# new $\arctan$ series working for any $x$?

Using Log series, we can write:

$$\frac{1}{2 i} \left( \text{Log} \left( 1 + e^{\text{i2t}} \right) - \text{Log} \left( 1 + e^{\text{-i2t}} \right) \right) = \frac {1} {2 i}\left ( \sum _ {k = 1}^{\infty}\frac {(-1)^{k + 1}} {k} e^{\text{i2t}^k} - \sum _ {k = 1}^{\infty}\frac {(-1)^{k + 1}} {k} e^{-\text{i2t}^k} \right)$$ $$\frac {1}{2 i} \text {Log} \left( \frac{1 + e^{\text {i2t}}}{1 + e^{-\text {i2t}}} \right) = \frac{1}{2 i} \sum_{k = 1}^{\infty}\frac{(-1)^{k + 1}}{k} \left( e^{\text{i2kt}} - e^{-\text{i2kt}} \right)$$ $$\frac {1}{2 i} \text {Log} \left( \frac{e^{\text{i2t}} \left( e^{-\text{i2t}}+1 \right)}{1+e^{-\text{i2t}}} \right) = \sum_{k = 1}^{\infty} \frac{(-1)^{k + 1}}{k} \left( \frac{e^{\text {i2kt}} - e^{-\text {i2kt}}}{2 i} \right)$$ $$\frac{1}{2i} \text{Log} \left( e^{\text{i2t}} \right) = \sum_{k = 1}^{\infty}\frac {(-1)^{k + 1}} {k}\text {Sin} (2kt)$$ $$t = \sum_{k = 1}^{\infty}\frac {(-1)^{k + 1}} {k}\text {Sin} (2kt)$$

Here is the plot of the sum in red with sucessive aproximations and y=t in blue:

Choosing $t = \text{ArcTan} (x)$, we have: $$\text{ArcTan} (x) = \sum_{k = 1}^{\infty} \frac {(-1)^{k + 1}} {k} \text{Sin} ( 2k \text{ ArcTan} x )$$

Using $z=1 + i x=|z| e^{i \text{arcTan}x }$ and its complex conjuguate $z^*=1 - i x=|z| e^{-i \text{arcTan}x }$, with $|z|=\sqrt{1 + x^2}$, we can write: $$\text{Sin} ( 2k \text{ Arctan} x) = \frac {z^{2 k} - z^{*2 k}} {2i |z| ^{2 k}} = \frac {(1 + ix)^{2k} - (1 - ix)^{2k}} {2i (1 + x^2)^k} = \frac{\sum_{q=0}^k (-1)^q \left( \begin{array}{c} 2k \\ 2q+1 \end{array} \right) x^{2 q+1}}{\left(1+x^2\right)^k}$$

Thus: $$\text{ArcTan} (x) = \sum_{k = 1}^{\infty} \frac {(-1)^{k + 1}} {k} \frac{\sum_{q=0}^k (-1)^q \left( \begin{array}{c} 2k \\ 2q+1 \end{array} \right) x^{2 q+1}}{\left(1+x^2\right)^k}$$

Here are the plots of $\text{ArcTan}(x)$ in blue, and successive aproximations to the classic ArcTan series $\text{ArcTan}(x)=\sum_{k = 0}^{\infty} \frac {(-1)^k} {2k + 1} x^{2k + 1}$ in green, working for $x<1$, and the one I gave in red, working for any $x$ as the sum goes to infinity:

is that result known?

• Did you at Fourier series for the first ? I do not know if these results are known but they are beautiful and very interesting.
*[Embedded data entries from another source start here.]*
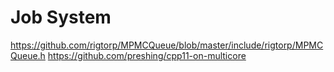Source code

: # Job System

https://github.com/rigtorp/MPMCQueue/blob/master/include/rigtorp/MPMCQueue.h
https://github.com/preshing/cpp11-on-multicore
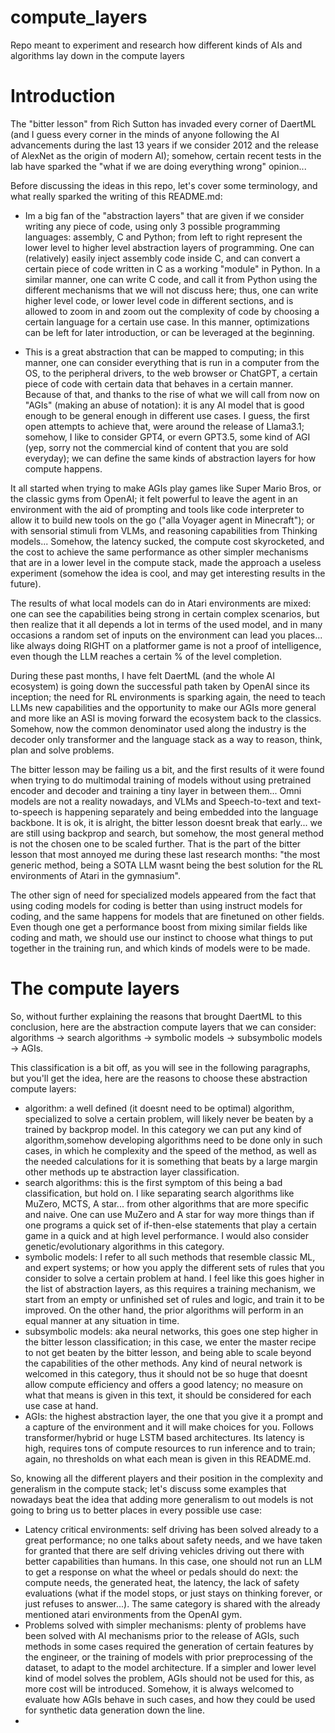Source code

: # compute_layers
Repo meant to experiment and research how different kinds of AIs and algorithms lay down in the compute layers

# Introduction
The "bitter lesson" from Rich Sutton has invaded every corner of DaertML (and I guess every corner in the minds of anyone following the AI advancements during the last 13 years if we consider 2012 and the release of AlexNet as the origin of modern AI); somehow, certain recent tests in the lab have sparked the "what if we are doing everything wrong" opinion...

Before discussing the ideas in this repo, let's cover some terminology, and what really sparked the writing of this README.md:
- Im a big fan of the "abstraction layers" that are given if we consider writing any piece of code, using only 3 possible programming languages: assembly, C and Python; from left to right represent the lower level to higher level abstraction layers of programming. One can (relatively) easily inject assembly code inside C, and can convert a certain piece of code written in C as a working "module" in Python. In a similar manner, one can write C code, and call it from Python using the different mechanisms that we will not discuss here; thus, one can write higher level code, or lower level code in different sections, and is allowed to zoom in and zoom out the complexity of code by choosing a certain language for a certain use case. In this manner, optimizations can be left for later introduction, or can be leveraged at the beginning.

- This is a great abstraction that can be mapped to computing; in this manner, one can consider everything that is run in a computer from the OS, to the peripheral drivers, to the web browser or ChatGPT, a certain piece of code with certain data that behaves in a certain manner. Because of that, and thanks to the rise of what we will call from now on "AGIs" (making an abuse of notation): it is any AI model that is good enough to be general enough in different use cases. I guess, the first open attempts to achieve that, were around the release of Llama3.1; somehow, I like to consider GPT4, or evern GPT3.5, some kind of AGI (yep, sorry not the commercial kind of content that you are sold everyday); we can define the same kinds of abstraction layers for how compute happens.

It all started when trying to make AGIs play games like Super Mario Bros, or the classic gyms from OpenAI; it felt powerful to leave the agent in an environment with the aid of prompting and tools like code interpreter to allow it to build new tools on the go ("alla Voyager agent in Minecraft"); or with sensorial stimuli from VLMs, and reasoning capabilities from Thinking models... Somehow, the latency sucked, the compute cost skyrocketed, and the cost to achieve the same performance as other simpler mechanisms that are in a lower level in the compute stack, made the approach a useless experiment (somehow the idea is cool, and may get interesting results in the future).

The results of what local models can do in Atari environments are mixed: one can see the capabilities being strong in certain complex scenarios, but then realize that it all depends a lot in terms of the used model, and in many occasions a random set of inputs on the environment can lead you places... like always doing RIGHT on a platformer game is not a proof of intelligence, even though the LLM reaches a certain % of the level completion.

During these past months, I have felt DaertML (and the whole AI ecosystem) is going down the successful path taken by OpenAI since its inception; the need for RL environments is sparking again, the need to teach LLMs new capabilities and the opportunity to make our AGIs more general and more like an ASI is moving forward the ecosystem back to the classics. Somehow, now the common denominator used along the industry is the decoder only transformer and the language stack as a way to reason, think, plan and solve problems.

The bitter lesson may be failing us a bit, and the first results of it were found when trying to do multimodal training of models without using pretrained encoder and decoder and training a tiny layer in between them... Omni models are not a reality nowadays, and VLMs and Speech-to-text and text-to-speech is happening separately and being embedded into the language backbone. It is ok, it is alright, the bitter lesson doesnt break that early... we are still using backprop and search, but somehow, the most general method is not the chosen one to be scaled further. That is the part of the bitter lesson that most annoyed me during these last research months: "the most generic method, being a SOTA LLM wasnt being the best solution for the RL environments of Atari in the gymnasium".

The other sign of need for specialized models appeared from the fact that using coding models for coding is better than using instruct models for coding, and the same happens for models that are finetuned on other fields. Even though one get a performance boost from mixing similar fields like coding and math, we should use our instinct to choose what things to put together in the training run, and which kinds of models were to be made.

# The compute layers
So, without further explaining the reasons that brought DaertML to this conclusion, here are the abstraction compute layers that we can consider:
algorithms -> search algorithms -> symbolic models -> subsymbolic models -> AGIs.

This classification is a bit off, as you will see in the following paragraphs, but you'll get the idea, here are the reasons to choose these abstraction compute layers:
- algorithm: a well defined (it doesnt need to be optimal) algorithm, specialized to solve a certain problem, will likely never be beaten by a trained by backprop model. In this category we can put any kind of algorithm,somehow developing algorithms need to be done only in such cases, in which he complexity and the speed of the method, as well as the needed calculations for it is something that beats by a large margin other methods up te abstraction layer classification. 
- search algorithms: this is the first symptom of this being a bad classification, but hold on. I like separating search algorithms like MuZero, MCTS, A star... from other algorithms that are more specific and naive. One can use MuZero and A star for way more things than if one programs a quick set of if-then-else statements that play a certain game in a quick and at high level performance. I would also consider genetic/evolutionary algorithms in this category.
- symbolic models: I refer to all such methods that resemble classic ML, and expert systems; or how you apply the different sets of rules that you consider to solve a certain problem at hand. I feel like this goes higher in the list of abstraction layers, as this requires a training mechanism, we start from an empty or unfinished set of rules and logic, and train it to be improved. On the other hand, the prior algorithms will perform in an equal manner at any situation in time.
- subsymbolic models: aka neural networks, this goes one step higher in the bitter lesson classification; in this case, we enter the master recipe to not get beaten by the bitter lesson, and being able to scale beyond the capabilities of the other methods. Any kind of neural network is welcomed in this category, thus it should not be so huge that doesnt allow compute efficiency and offers a good latency; no measure on what that means is given in this text, it should be considered for each use case at hand.
- AGIs: the highest abstraction layer, the one that you give it a prompt and a capture of the environment and it will make choices for you. Follows transformer/hybrid or huge LSTM based architectures. Its latency is high, requires tons of compute resources to run inference and to train; again, no thresholds on what each mean is given in this README.md.

So, knowing all the different players and their position in the complexity and generalism in the compute stack; let's discuss some examples that nowadays beat the idea that adding more generalism to out models is not going to bring us to better places in every possible use case:
- Latency critical environments: self driving has been solved already to a great performance; no one talks about safety needs, and we have taken for granted that there are self driving vehicles driving out there with better capabilities than humans. In this case, one should not run an LLM to get a response on what the wheel or pedals should do next: the compute needs, the generated heat, the latency, the lack of safety evaluations (what if the model stops, or just stays on thinking forever, or just refuses to answer...). The same category is shared with the already mentioned atari environments from the OpenAI gym.
- Problems solved with simpler mechanisms: plenty of problems have been solved with AI mechanisms prior to the release of AGIs, such methods in some cases required the generation of certain features by the engineer, or the training of models with prior preprocessing of the dataset, to adapt to the model architecture. If a simpler and lower level kind of model solves the problem, AGIs should not be used for this, as more cost will be introduced. Somehow, it is always welcomed to evaluate how AGIs behave in such cases, and how they could be used for synthetic data generation down the line.
-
Congratulations. Go ahead. – Claude Leibovici Nov 24 '13 at 9:13
• By the way, I am in the same country. Any way to be in touch ? – Claude Leibovici Nov 24 '13 at 9:15
• Sure, @claude! my email: eddykem@gmail.com. are you french, cause I'am! – Eddy Khemiri Nov 24 '13 at 12:10

I do not know whether your series for $\arctan$ is new (it may be), but when evaluating its advantages, you should consider alternatives other than the classical McLaurin series. For example, the identity $\tan 2\theta=\frac{2\tan \theta}{1-\tan^2\theta}$ can be turned into $$\arctan x = 2\arctan \frac{x}{1+\sqrt{1+x^2}}$$ Note that the argument of $\arctan$ on the right is always less than $1$ in absolute value. Hence,
$$\arctan x = 2 \, \sum_{k=0}^\infty \frac{(-1)^k}{2k+1}\left(\frac{x}{1+\sqrt{1+x^2}}\right)^{2k+1},\quad x\in\mathbb R$$ The content of parentheses is an irrational function of $x$ but it only needs to be computed once. Partial sums up to $k=0,1,2,3$ are shown below; the purple curve is the arctangent itself.
(The horizontal window is $[0,4]$, as in your post.)